What tech buyers imagine represents a core when it comes to processors would be a significant part of such a lawsuit, the judge noted, and so AMD's arguments were "premature."
The so-called "eight core" chips contain four Bulldozer modules, the lawsuit notes, and these "sub-processors" each contain a pair of instruction-executing CPU cores. So, four modules times two CPU cores equals, in AMD's mind, eight CPU cores.
And here's the sticking point: these two CPU cores, within a single Bulldozer module, share caches, frontend circuitry, and a single floating point unit (FPU). These shared resources cause bottlenecks that can slow the processor, it is claimed.

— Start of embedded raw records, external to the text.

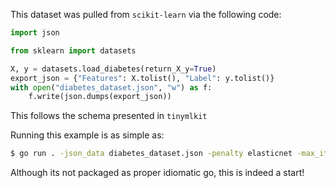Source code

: This dataset was pulled from `scikit-learn` via the following code:

```py
import json

from sklearn import datasets

X, y = datasets.load_diabetes(return_X_y=True)
export_json = {"Features": X.tolist(), "Label": y.tolist()}
with open("diabetes_dataset.json", "w") as f:
    f.write(json.dumps(export_json))
```

This follows the schema presented in `tinymlkit`

Running this example is as simple as:

```sh
$ go run . -json_data diabetes_dataset.json -penalty elasticnet -max_iter 10000
```

Although its not packaged as proper idiomatic go, this is indeed a start!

The plaintiffs, who sued back in 2015, argue that they bought a chip they thought would have eight independent processor cores – the advertising said it was the "first native 8-core desktop processor" – and paid a premium for that.
(Score: 3, Insightful) by takyon on Wednesday January 23 2019, @10:02PM (3 children)
I don't think anyone would have sued and gotten this far if the Bulldozer architecture wasn't such shit and hyped by AMD.
The new 24- and 32-core Threadripper 2 CPUs have potential bandwidth/latency issues for half of the cores, but I don't see any lawsuits.
Nvidia settled [arstechnica.com] a class action lawsuit over GTX 970's VRAM issue.
[SIG] 10/28/2017: Soylent Upgrade v14 [soylentnews.org]
(Score: 2) by The Shire on Wednesday January 23 2019, @10:25PM (2 children)
When buying a processor most folks look to see what the actual benchmarks are before purchase. I agree this architecture has all kinds of flaws that hobble its performance, but it doesn't change the fact that there are 8 instruction executing cores.
(Score: 2) by toddestan on Saturday January 26 2019, @12:13AM (1 child)
Actually, that fact isn't even really true. Because of the shared FPU's, if they are floating point instructions you've only got 4 executing cores.
(Score: 2) by The Shire on Saturday January 26 2019, @09:34PM
Well yes and no. Floating point calculations are only a subset of the total CISC catalog, so depending on how you parse the instruction queue you can have one core running fpu calculations while the other does logic, branching, integer, or memory operations. The whole design is sub optimal to say the least but I would still say it's technically true to call it an 8 core processor, albeit one that sucks for things like coin mining.
Bottom line is "buyer beware". They should have evaluated the performance characteristics before buying it.